• _Activity_
Every entry below is to be copied exactly, with nothing omitted.

══════

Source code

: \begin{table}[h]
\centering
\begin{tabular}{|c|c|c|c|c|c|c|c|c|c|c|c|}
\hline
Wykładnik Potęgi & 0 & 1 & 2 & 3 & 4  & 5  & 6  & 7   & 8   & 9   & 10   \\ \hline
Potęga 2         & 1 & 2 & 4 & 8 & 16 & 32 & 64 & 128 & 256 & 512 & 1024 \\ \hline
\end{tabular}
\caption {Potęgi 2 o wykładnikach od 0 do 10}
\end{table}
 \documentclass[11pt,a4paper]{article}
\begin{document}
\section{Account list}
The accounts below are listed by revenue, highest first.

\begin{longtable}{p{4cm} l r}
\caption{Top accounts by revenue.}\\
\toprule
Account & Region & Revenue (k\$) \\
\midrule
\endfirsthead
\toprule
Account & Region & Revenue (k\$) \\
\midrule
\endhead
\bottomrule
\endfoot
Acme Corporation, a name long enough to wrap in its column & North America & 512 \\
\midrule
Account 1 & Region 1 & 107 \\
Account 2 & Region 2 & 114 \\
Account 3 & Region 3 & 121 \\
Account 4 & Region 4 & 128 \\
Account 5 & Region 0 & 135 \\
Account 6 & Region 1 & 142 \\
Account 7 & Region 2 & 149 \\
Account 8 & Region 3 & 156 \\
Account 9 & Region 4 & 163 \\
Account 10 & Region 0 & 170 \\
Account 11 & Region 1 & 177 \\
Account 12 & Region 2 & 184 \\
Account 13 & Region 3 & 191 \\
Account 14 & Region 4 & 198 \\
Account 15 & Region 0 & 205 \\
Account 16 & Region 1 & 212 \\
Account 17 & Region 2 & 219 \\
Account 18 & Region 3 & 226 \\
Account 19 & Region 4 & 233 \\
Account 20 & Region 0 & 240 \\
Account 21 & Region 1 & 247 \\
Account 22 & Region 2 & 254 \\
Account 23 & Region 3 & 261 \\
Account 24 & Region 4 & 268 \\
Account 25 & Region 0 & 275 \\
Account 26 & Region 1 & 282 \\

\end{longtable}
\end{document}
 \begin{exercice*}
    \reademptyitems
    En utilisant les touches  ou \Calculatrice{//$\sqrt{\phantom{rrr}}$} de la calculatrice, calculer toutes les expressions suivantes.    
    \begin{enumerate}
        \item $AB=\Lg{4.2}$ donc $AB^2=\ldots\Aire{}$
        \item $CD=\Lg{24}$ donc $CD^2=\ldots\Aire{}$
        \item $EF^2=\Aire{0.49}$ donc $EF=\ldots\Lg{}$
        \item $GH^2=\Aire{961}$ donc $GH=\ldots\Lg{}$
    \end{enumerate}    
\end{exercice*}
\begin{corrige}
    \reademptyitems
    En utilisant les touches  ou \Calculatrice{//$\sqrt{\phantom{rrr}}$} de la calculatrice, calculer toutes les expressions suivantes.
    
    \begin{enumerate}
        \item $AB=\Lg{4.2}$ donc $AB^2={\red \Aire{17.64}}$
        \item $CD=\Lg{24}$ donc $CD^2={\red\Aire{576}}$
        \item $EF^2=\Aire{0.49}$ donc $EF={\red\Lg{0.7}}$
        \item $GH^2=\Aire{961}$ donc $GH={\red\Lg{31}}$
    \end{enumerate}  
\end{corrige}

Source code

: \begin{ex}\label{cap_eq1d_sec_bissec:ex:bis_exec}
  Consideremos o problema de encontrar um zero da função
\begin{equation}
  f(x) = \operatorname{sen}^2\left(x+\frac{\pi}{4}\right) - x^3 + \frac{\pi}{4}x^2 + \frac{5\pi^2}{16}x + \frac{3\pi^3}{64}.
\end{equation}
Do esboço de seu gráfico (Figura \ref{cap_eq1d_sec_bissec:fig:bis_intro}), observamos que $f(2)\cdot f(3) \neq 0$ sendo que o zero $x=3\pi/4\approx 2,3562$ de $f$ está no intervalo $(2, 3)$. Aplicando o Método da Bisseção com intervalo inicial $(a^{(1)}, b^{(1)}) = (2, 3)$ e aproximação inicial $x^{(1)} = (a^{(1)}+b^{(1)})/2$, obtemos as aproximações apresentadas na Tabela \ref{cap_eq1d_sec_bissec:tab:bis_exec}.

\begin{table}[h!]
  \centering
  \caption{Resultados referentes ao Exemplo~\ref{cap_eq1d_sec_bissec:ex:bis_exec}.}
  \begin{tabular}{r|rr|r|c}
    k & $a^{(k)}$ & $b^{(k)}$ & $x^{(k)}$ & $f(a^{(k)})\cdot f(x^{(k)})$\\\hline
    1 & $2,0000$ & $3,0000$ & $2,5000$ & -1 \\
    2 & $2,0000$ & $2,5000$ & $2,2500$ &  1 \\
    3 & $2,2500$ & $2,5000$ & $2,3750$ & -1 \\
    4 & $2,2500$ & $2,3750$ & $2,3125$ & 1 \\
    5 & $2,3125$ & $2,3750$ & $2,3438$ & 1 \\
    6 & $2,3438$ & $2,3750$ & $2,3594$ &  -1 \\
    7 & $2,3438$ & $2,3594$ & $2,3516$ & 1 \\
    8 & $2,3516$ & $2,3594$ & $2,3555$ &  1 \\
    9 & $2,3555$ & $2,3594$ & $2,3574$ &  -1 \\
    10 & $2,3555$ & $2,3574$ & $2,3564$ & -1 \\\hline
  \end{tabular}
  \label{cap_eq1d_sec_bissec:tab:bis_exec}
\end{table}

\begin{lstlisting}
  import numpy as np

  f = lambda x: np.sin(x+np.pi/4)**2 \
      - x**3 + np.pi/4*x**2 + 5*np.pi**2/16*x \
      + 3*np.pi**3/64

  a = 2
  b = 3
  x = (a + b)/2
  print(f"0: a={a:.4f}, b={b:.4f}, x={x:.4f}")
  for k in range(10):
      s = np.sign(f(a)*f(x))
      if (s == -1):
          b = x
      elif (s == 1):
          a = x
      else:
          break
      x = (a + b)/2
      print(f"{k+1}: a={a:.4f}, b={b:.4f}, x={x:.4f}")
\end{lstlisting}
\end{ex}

══════

• _Response to this exercise_
Source code

: \begin{table}[h]
\centering
\begin{tabular}{|c|c|c|c|c|c|c|c|c|c|c|c|}
\hline
Wykładnik Potęgi & 0 & 1 & 2 & 3 & 4  & 5  & 6  & 7   & 8   & 9   & 10   \\ \hline
Potęga 2         & 1 & 2 & 4 & 8 & 16 & 32 & 64 & 128 & 256 & 512 & 1024 \\ \hline
\end{tabular}
\caption {Potęgi 2 o wykładnikach od 0 do 10}
\end{table}
 \documentclass[11pt,a4paper]{article}
\begin{document}
\section{Account list}
The accounts below are listed by revenue, highest first.

\begin{longtable}{p{4cm} l r}
\caption{Top accounts by revenue.}\\
\toprule
Account & Region & Revenue (k\$) \\
\midrule
\endfirsthead
\toprule
Account & Region & Revenue (k\$) \\
\midrule
\endhead
\bottomrule
\endfoot
Acme Corporation, a name long enough to wrap in its column & North America & 512 \\
\midrule
Account 1 & Region 1 & 107 \\
Account 2 & Region 2 & 114 \\
Account 3 & Region 3 & 121 \\
Account 4 & Region 4 & 128 \\
Account 5 & Region 0 & 135 \\
Account 6 & Region 1 & 142 \\
Account 7 & Region 2 & 149 \\
Account 8 & Region 3 & 156 \\
Account 9 & Region 4 & 163 \\
Account 10 & Region 0 & 170 \\
Account 11 & Region 1 & 177 \\
Account 12 & Region 2 & 184 \\
Account 13 & Region 3 & 191 \\
Account 14 & Region 4 & 198 \\
Account 15 & Region 0 & 205 \\
Account 16 & Region 1 & 212 \\
Account 17 & Region 2 & 219 \\
Account 18 & Region 3 & 226 \\
Account 19 & Region 4 & 233 \\
Account 20 & Region 0 & 240 \\
Account 21 & Region 1 & 247 \\
Account 22 & Region 2 & 254 \\
Account 23 & Region 3 & 261 \\
Account 24 & Region 4 & 268 \\
Account 25 & Region 0 & 275 \\
Account 26 & Region 1 & 282 \\

\end{longtable}
\end{document}
 \begin{exercice*}
    \reademptyitems
    En utilisant les touches  ou \Calculatrice{//$\sqrt{\phantom{rrr}}$} de la calculatrice, calculer toutes les expressions suivantes.    
    \begin{enumerate}
        \item $AB=\Lg{4.2}$ donc $AB^2=\ldots\Aire{}$
        \item $CD=\Lg{24}$ donc $CD^2=\ldots\Aire{}$
        \item $EF^2=\Aire{0.49}$ donc $EF=\ldots\Lg{}$
        \item $GH^2=\Aire{961}$ donc $GH=\ldots\Lg{}$
    \end{enumerate}    
\end{exercice*}
\begin{corrige}
    \reademptyitems
    En utilisant les touches  ou \Calculatrice{//$\sqrt{\phantom{rrr}}$} de la calculatrice, calculer toutes les expressions suivantes.
    
    \begin{enumerate}
        \item $AB=\Lg{4.2}$ donc $AB^2={\red \Aire{17.64}}$
        \item $CD=\Lg{24}$ donc $CD^2={\red\Aire{576}}$
        \item $EF^2=\Aire{0.49}$ donc $EF={\red\Lg{0.7}}$
        \item $GH^2=\Aire{961}$ donc $GH={\red\Lg{31}}$
    \end{enumerate}  
\end{corrige}

Source code

: \begin{ex}\label{cap_eq1d_sec_bissec:ex:bis_exec}
  Consideremos o problema de encontrar um zero da função
\begin{equation}
  f(x) = \operatorname{sen}^2\left(x+\frac{\pi}{4}\right) - x^3 + \frac{\pi}{4}x^2 + \frac{5\pi^2}{16}x + \frac{3\pi^3}{64}.
\end{equation}
Do esboço de seu gráfico (Figura \ref{cap_eq1d_sec_bissec:fig:bis_intro}), observamos que $f(2)\cdot f(3) \neq 0$ sendo que o zero $x=3\pi/4\approx 2,3562$ de $f$ está no intervalo $(2, 3)$. Aplicando o Método da Bisseção com intervalo inicial $(a^{(1)}, b^{(1)}) = (2, 3)$ e aproximação inicial $x^{(1)} = (a^{(1)}+b^{(1)})/2$, obtemos as aproximações apresentadas na Tabela \ref{cap_eq1d_sec_bissec:tab:bis_exec}.

\begin{table}[h!]
  \centering
  \caption{Resultados referentes ao Exemplo~\ref{cap_eq1d_sec_bissec:ex:bis_exec}.}
  \begin{tabular}{r|rr|r|c}
    k & $a^{(k)}$ & $b^{(k)}$ & $x^{(k)}$ & $f(a^{(k)})\cdot f(x^{(k)})$\\\hline
    1 & $2,0000$ & $3,0000$ & $2,5000$ & -1 \\
    2 & $2,0000$ & $2,5000$ & $2,2500$ &  1 \\
    3 & $2,2500$ & $2,5000$ & $2,3750$ & -1 \\
    4 & $2,2500$ & $2,3750$ & $2,3125$ & 1 \\
    5 & $2,3125$ & $2,3750$ & $2,3438$ & 1 \\
    6 & $2,3438$ & $2,3750$ & $2,3594$ &  -1 \\
    7 & $2,3438$ & $2,3594$ & $2,3516$ & 1 \\
    8 & $2,3516$ & $2,3594$ & $2,3555$ &  1 \\
    9 & $2,3555$ & $2,3594$ & $2,3574$ &  -1 \\
    10 & $2,3555$ & $2,3574$ & $2,3564$ & -1 \\\hline
  \end{tabular}
  \label{cap_eq1d_sec_bissec:tab:bis_exec}
\end{table}

\begin{lstlisting}
  import numpy as np

  f = lambda x: np.sin(x+np.pi/4)**2 \
      - x**3 + np.pi/4*x**2 + 5*np.pi**2/16*x \
      + 3*np.pi**3/64

  a = 2
  b = 3
  x = (a + b)/2
  print(f"0: a={a:.4f}, b={b:.4f}, x={x:.4f}")
  for k in range(10):
      s = np.sign(f(a)*f(x))
      if (s == -1):
          b = x
      elif (s == 1):
          a = x
      else:
          break
      x = (a + b)/2
      print(f"{k+1}: a={a:.4f}, b={b:.4f}, x={x:.4f}")
\end{lstlisting}
\end{ex}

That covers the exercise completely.